Harry Bertoia (Italian, 1915–1978) was a sculptor who was best known for his classic Bertoia Chair and numerous monumental architectural sculptures. He was born in Arieto Bertoia in San Lorenzo, Italy, on March 10, 1915. He attended school in Italy until the age of 15, when he accompanied his father to Michigan to see his brother Oreste. Upon entry to North America, his name was changed to the American name Harry.
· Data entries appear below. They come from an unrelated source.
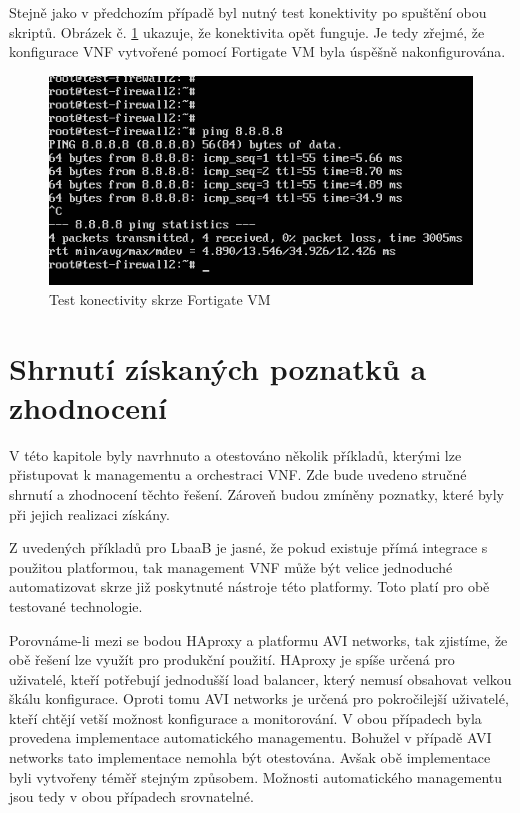 Stejně jako v předchozím případě byl nutný test konektivity po spuštění obou skriptů. Obrázek č. \ref{fig:test_fortios} ukazuje, že konektivita opět funguje. Je tedy zřejmé, že konfigurace VNF vytvořené pomocí Fortigate VM byla úspěšně nakonfigurována.

\begin{figure}[h]
\begin{centering}
\includegraphics[scale=0.5]{images/test_fortios}
\par\end{centering}
\caption{Test konectivity skrze Fortigate VM\label{fig:test_fortios}}
\end{figure}

\section{Shrnutí získaných poznatků a zhodnocení}

V této kapitole byly navrhnuto a otestováno několik příkladů, kterými lze přistupovat k managementu a orchestraci VNF. Zde bude uvedeno stručné shrnutí a zhodnocení těchto řešení. Zároveň budou zmíněny poznatky, které byly při jejich realizaci získány.

Z uvedených příkladů pro LbaaB je jasné, že pokud existuje přímá integrace s použitou platformou, tak management VNF může být velice jednoduché automatizovat skrze již poskytnuté nástroje této platformy. Toto platí pro obě testované technologie.

Porovnáme-li mezi se bodou HAproxy a platformu AVI networks, tak zjistíme, že obě řešení lze využít pro produkční použití. HAproxy je spíše určená pro uživatelé, kteří potřebují jednodušší load balancer, který nemusí obsahovat velkou škálu konfigurace. Oproti tomu AVI networks je určená pro pokročilejší uživatelé, kteří chtějí vetší možnost konfigurace a monitorování. V obou případech byla provedena implementace automatického managementu. Bohužel v případě AVI networks tato implementace nemohla být otestována. Avšak obě implementace byli vytvořeny téměř stejným způsobem. Možnosti automatického managementu jsou tedy v obou případech srovnatelné.

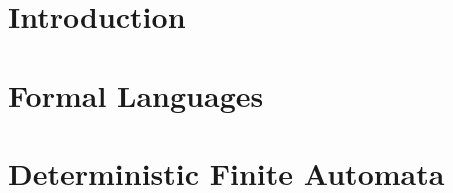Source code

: \documentclass[11pt,oneside]{article}
\begin{document}
\tableofcontents


\section{Introduction}\label{intro}

\section{Formal Languages}\label{languages}

\section{Deterministic Finite Automata}\label{dfa}
\end{document}
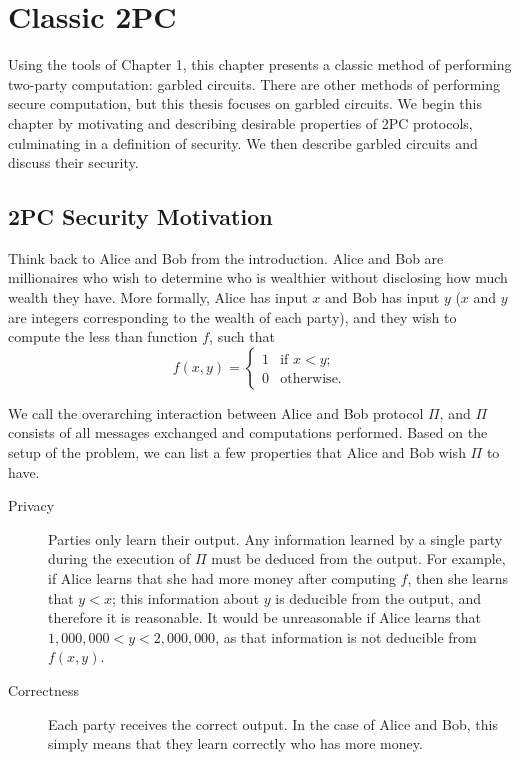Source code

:\chapter{Classic 2PC}

Using the tools of Chapter 1, this chapter presents a classic method of performing two-party computation: garbled circuits.
There are other methods of performing secure computation, but this thesis focuses on garbled circuits. 
We begin this chapter by motivating and describing desirable properties of 2PC protocols, culminating in a definition of security. 
We then describe garbled circuits and discuss their security.

\section{2PC Security Motivation}
Think back to Alice and Bob from the introduction. 
Alice and Bob are millionaires who wish to determine who is wealthier without disclosing how much wealth they have.
More formally, Alice has input $x$ and Bob has input $y$ ($x$ and $y$ are integers corresponding to the wealth of each party), and they wish to compute the less than function $f$, such that 
\begin{equation}
    \label{less-than}
f(x,y) = \left\{
\begin{array}{lr}
    1 & \text{if } x < y \text{;} \\
    0 & \text{otherwise.}
\end{array}
\right.
\end{equation} 

We call the overarching interaction between Alice and Bob protocol $\Pi$, and $\Pi$ consists of all messages exchanged and computations performed.
Based on the setup of the problem, we can list a few properties that Alice and Bob wish $\Pi$ to have.
\begin{description}
    \item[Privacy] 
        Parties only learn their output. 
        Any information learned by a single party during the execution of $\Pi$ must be deduced from the output. 
        For example, if Alice learns that she had more money after computing $f$, then she learns that $y < x$; this information about $y$ is deducible from the output, and therefore it is reasonable.
        It would be unreasonable if Alice learns that $1,000,000 < y < 2,000,000$, as that information is not deducible from $f(x,y)$.
    \item[Correctness] 
        Each party receives the correct output.
        In the case of Alice and Bob, this simply means that they learn correctly who has more money.

\end{description}

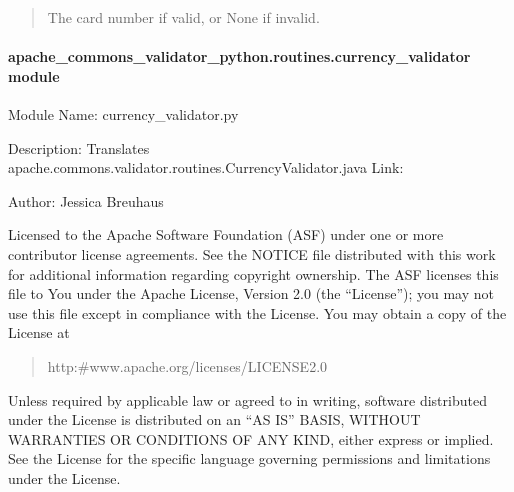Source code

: \documentclass[letterpaper,10pt,english]{sphinxmanual}
\begin{document}
\begin{fulllineitems}
\begin{fulllineitems}
\begin{quote}
\begin{description}
\sphinxAtStartPar
The card number if valid, or None if invalid.

\end{description}\end{quote}

\end{fulllineitems}


\end{fulllineitems}



\paragraph{apache\_commons\_validator\_python.routines.currency\_validator module}
\label{\detokenize{apache_commons_validator_python.routines:module-apache_commons_validator_python.routines.currency_validator}}\label{\detokenize{apache_commons_validator_python.routines:apache-commons-validator-python-routines-currency-validator-module}}
\sphinxAtStartPar
Module Name: currency\_validator.py

\sphinxAtStartPar
Description: Translates apache.commons.validator.routines.CurrencyValidator.java
Link: 

\sphinxAtStartPar
Author: Jessica Breuhaus
\begin{description}
\sphinxAtStartPar
Licensed to the Apache Software Foundation (ASF) under one or more
contributor license agreements.  See the NOTICE file distributed with
this work for additional information regarding copyright ownership.
The ASF licenses this file to You under the Apache License, Version 2.0
(the “License”); you may not use this file except in compliance with
the License.  You may obtain a copy of the License at
\begin{quote}

\sphinxAtStartPar
http:\#www.apache.org/licenses/LICENSE\sphinxhyphen{}2.0
\end{quote}

\sphinxAtStartPar
Unless required by applicable law or agreed to in writing, software
distributed under the License is distributed on an “AS IS” BASIS,
WITHOUT WARRANTIES OR CONDITIONS OF ANY KIND, either express or implied.
See the License for the specific language governing permissions and
limitations under the License.

\end{description}
\end{document}

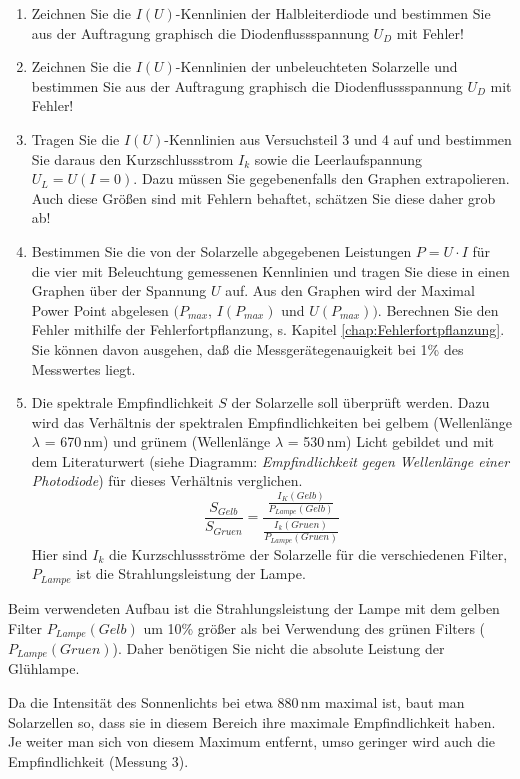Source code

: \begin{enumerate}
	\item Zeichnen Sie die $I(U)$-Kennlinien der Halbleiterdiode und bestimmen Sie aus der Auftragung graphisch die Diodenflussspannung $U_D$ mit Fehler!
	\item Zeichnen Sie die $I(U)$-Kennlinien der unbeleuchteten Solarzelle und bestimmen Sie aus der Auftragung graphisch die Diodenflussspannung $U_D$ mit Fehler!
	\item Tragen Sie die $I(U)$-Kennlinien aus Versuchsteil 3 und 4 auf und bestimmen Sie daraus den Kurzschlussstrom $I_k$ sowie die Leerlaufspannung $U_L = U (I = 0)$. Dazu müssen Sie gegebenenfalls den Graphen extrapolieren. 	
		Auch diese Größen sind mit Fehlern behaftet, schätzen Sie diese daher grob ab!
	\item Bestimmen Sie die von der Solarzelle abgegebenen Leistungen $P = U \cdot I$ für die vier mit Beleuchtung gemessenen Kennlinien und tragen Sie diese in einen Graphen über der Spannung $U$ auf. Aus den Graphen wird der Maximal Power Point abgelesen $(P_{max}$, $I(P_{max})$ und $U(P_{max}))$. Berechnen Sie den Fehler mithilfe der Fehlerfortpflanzung, s. Kapitel \ref{chap:Fehlerfortpflanzung}. Sie können davon ausgehen, daß die Messgerätegenauigkeit bei 1\% des Messwertes liegt.
	\item Die spektrale Empfindlichkeit $S$ der Solarzelle soll überprüft werden. Dazu wird das Verhältnis der spektralen Empfindlichkeiten bei gelbem (Wellenlänge $\lambda$ = 670\,nm) und grünem (Wellenlänge $\lambda$ = 530\,nm) Licht gebildet und mit dem Literaturwert (siehe Diagramm: \textit{Empfindlichkeit gegen Wellenlänge einer Photodiode}) für dieses Verhältnis verglichen.
		\begin{equation}
			\frac{S_{Gelb}}{S_{Gruen}}=\frac{\frac{I_K(Gelb)}{P_{Lampe}(Gelb)}}{\frac{I_k(Gruen)}{P_{Lampe}(Gruen)}}
		\end{equation}
		Hier sind $I_k$ die Kurzschlussströme der Solarzelle für die verschiedenen Filter, $P_{Lampe}$ ist die Strahlungsleistung der Lampe.
\end{enumerate}
Beim verwendeten Aufbau ist die Strahlungsleistung der Lampe mit dem gelben Filter $P_{Lampe}(Gelb)$ um 10\% größer als bei Verwendung des grünen Filters ($P_{Lampe}(Gruen)$). Daher benötigen Sie nicht die absolute Leistung der Glühlampe.

\noindent
Da die Intensität des Sonnenlichts bei etwa 880\,nm maximal ist, baut man Solarzellen so, dass sie in diesem Bereich ihre maximale Empfindlichkeit haben. Je weiter man sich von diesem Maximum entfernt, umso geringer wird auch die Empfindlichkeit (Messung 3).

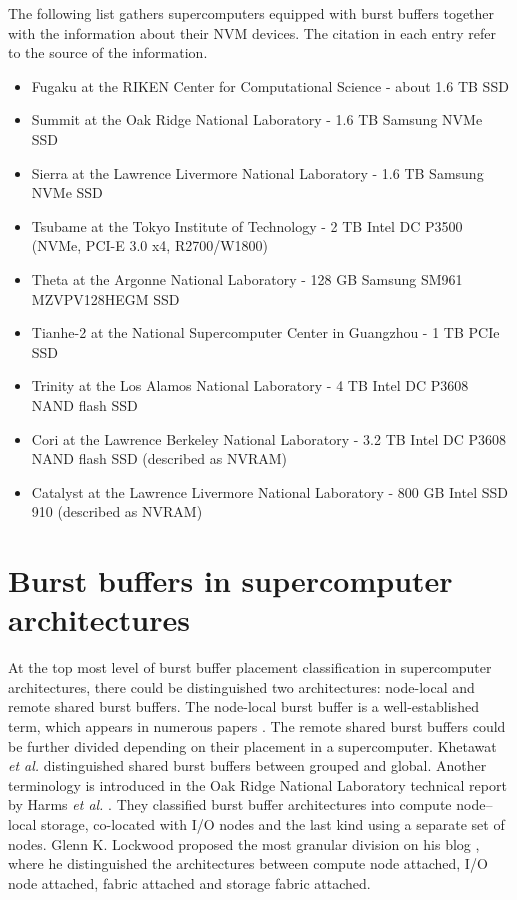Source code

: \documentclass[thesis-en.tex]{subfiles}
\begin{document}
The following list gathers supercomputers equipped with burst buffers together with the information about their NVM devices. The citation in each entry refer to the source of the information.
\begin{itemize}
\item Fugaku at the RIKEN Center for Computational Science - about 1.6 TB SSD \cite{fugaku,dongarra2020report}
\item Summit at the Oak Ridge National Laboratory - 1.6 TB Samsung NVMe SSD \cite{osti_1489443}
\item Sierra at the Lawrence Livermore National Laboratory - 1.6 TB Samsung NVMe SSD \cite{osti_1489443}
\item Tsubame at the Tokyo Institute of Technology - 2 TB Intel DC P3500 (NVMe, PCI-E 3.0 x4, R2700/W1800) \cite{tsubame}
\item Theta at the Argonne National Laboratory - 128 GB Samsung SM961 MZVPV128HEGM SSD \cite{theta-fs}
\item Tianhe-2 at the National Supercomputer Center in Guangzhou - 1 TB PCIe SSD \cite{tianhe}
\item Trinity at the Los Alamos National Laboratory - 4 TB Intel DC P3608 NAND flash SSD \cite{trinity,osti_1367056}
\item Cori at the Lawrence Berkeley National Laboratory - 3.2 TB Intel DC P3608 NAND flash SSD (described as NVRAM) \cite{cori, cori-exp, bhimji2016accelerating, Bhimji_2017}
\item Catalyst at the Lawrence Livermore National Laboratory - 800 GB Intel SSD 910 (described as NVRAM) \cite{catalyst,7573843}
\end{itemize}

\section{Burst buffers in supercomputer architectures} \label{sec:architectures}
At the top most level of burst buffer placement classification in supercomputer architectures, there could be distinguished two architectures: node-local and remote shared burst buffers. The node-local burst buffer is a well-established term, which appears in numerous papers \cite{8891051,10.5555/3108096.3108100,osti_1328312}. The remote shared burst buffers could be further divided depending on their placement in a supercomputer. Khetawat \textit{et al.} \cite{8891051} distinguished shared burst buffers between grouped and global. Another terminology is introduced in the Oak Ridge National Laboratory technical report by Harms \textit{et al.} \cite{osti_1328312}. They classified burst buffer architectures into compute node--local storage, co-located with I/O nodes and the last kind using a separate set of nodes. Glenn K. Lockwood proposed the most granular division on his blog \cite{lockwood-blog}, where he distinguished the architectures between compute node attached, I/O node attached, fabric attached and storage fabric attached.
\end{document}
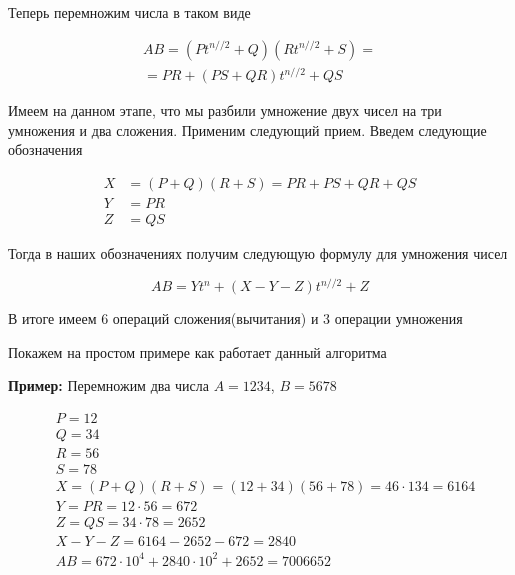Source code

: \documentclass[a4paper,article,14pt]{extarticle}
\begin{document}
Теперь перемножим числа в таком виде 

\begin{equation}
    \begin{split}
    AB = \left(Pt^{n // 2} + Q \right)\left(Rt^{n // 2 } + S\right) = \\
    = PR + \left(PS + QR\right)t^{n // 2} + QS
    \end{split}
\end{equation}


Имеем на данном этапе, что мы разбили умножение двух чисел на три умножения и два сложения.
Применим следующий прием. Введем следующие обозначения

\begin{equation}
    \begin{split}
        X &= (P + Q)(R + S) = PR + PS + QR + QS \\
        Y &= PR \\
        Z &= QS 
    \end{split}
\end{equation}

Тогда в наших обозначениях получим следующую формулу для умножения чисел

\begin{equation}
    AB = Yt^{n} + (X - Y - Z)t^{n // 2} + Z
\end{equation}

В итоге имеем 6 операций сложения(вычитания) и 3 операции умножения

Покажем на простом примере как работает данный алгоритма

\textbf{Пример: } Перемножим два числа $ A = 1234 $, $ B = 5678 $

\begin{equation}
    \begin{split}
        &P = 12 \\
        &Q = 34 \\
        &R = 56 \\
        &S = 78 \\
        &X = (P + Q)(R + S) = (12 + 34)(56 + 78) = 46 \cdot 134 = 6164 \\
        &Y = PR = 12 \cdot 56 = 672 \\
        &Z = QS = 34 \cdot 78 = 2652 \\
        &X - Y - Z = 6164 - 2652 - 672 = 2840 \\
        &AB = 672 \cdot 10^4 + 2840 \cdot 10^2 + 2652 = 7006652 \\
    \end{split}
\end{equation}
\end{document}
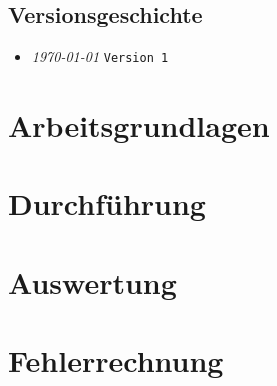 \documentclass{fhnwreport/fhnwreport}
\begin{document}


\pagestyle{empty}
{
    \renewcommand{\thispagestyle}[1]{}
    \tableofcontents
    \vspace{30mm}
    \subsection*{Versionsgeschichte}
    \begin{itemize}
        \item[]
            \emph{\today} \texttt{Version 1}
    \end{itemize}
}

\clearpage
\setcounter{page}{1}
\pagestyle{headings}


\clearpage
\section{Arbeitsgrundlagen}
\label{sec:arbeitsgrundlagen}



\clearpage
\section{Durchf\"uhrung}
\label{sec:durchfuehrung}



\clearpage
\section{Auswertung}
\label{sec:auswertung}



\clearpage
\section{Fehlerrechnung}
\label{sec:fehlerrechnung}

\end{document}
After finishing high school in Detroit, Bertoia received a scholarship to the Art School of Detroit Society of Arts and Crafts, where he studied drawing and painting. In 1937, he attended the Cranbrook Academy of Art in Bloomfield Hills, MI. In 1939, he was asked to stay on at that Cranbrook Academy of Art to teach metalwork. Metal was scarce during World War II, so Bertoia was forced to concentrate on jewelry making. When he wasn't teaching, Bertoia spent time creating monoprints, which he later sent to the Solomon R. Guggenheim Museum to be assessed. In 1943, the Guggenheim foundation exhibited 19 of Bertoia's prints.
In 1943, Cranbrook Academy of Art closed its doors, and Bertoia moved to California. While there, he worked with Charles Eames (American, 1907–1978) and Ray Eames (American, 1912–1988) on projects that involved sculpting molded plywood. During this time, he continued to work on his monoprints and held his first exhibition at the San Francisco Museum of Art in 1945. In 1950, he moved to Pennsylvania to work with Hans Knoll (German, 1914–1955).
It was during this time that Bertoia designed the Bertoia Diamond Chair series, which is still produced by Knoll, Inc. In 1953, General Motors commissioned Bertoia to complete an architectural sculpture, which became his first of many. Some of Bertoia's more notable architectural sculptures include View of Earth From Space, designed for the Dulles International Airport, Waves, designed for the Philadelphia Civic Center, and Sounding, a fountain piece designed to sit in front of the Standard Oil building in Chicago. Bertoia died from lung cancer on November 6, 1978.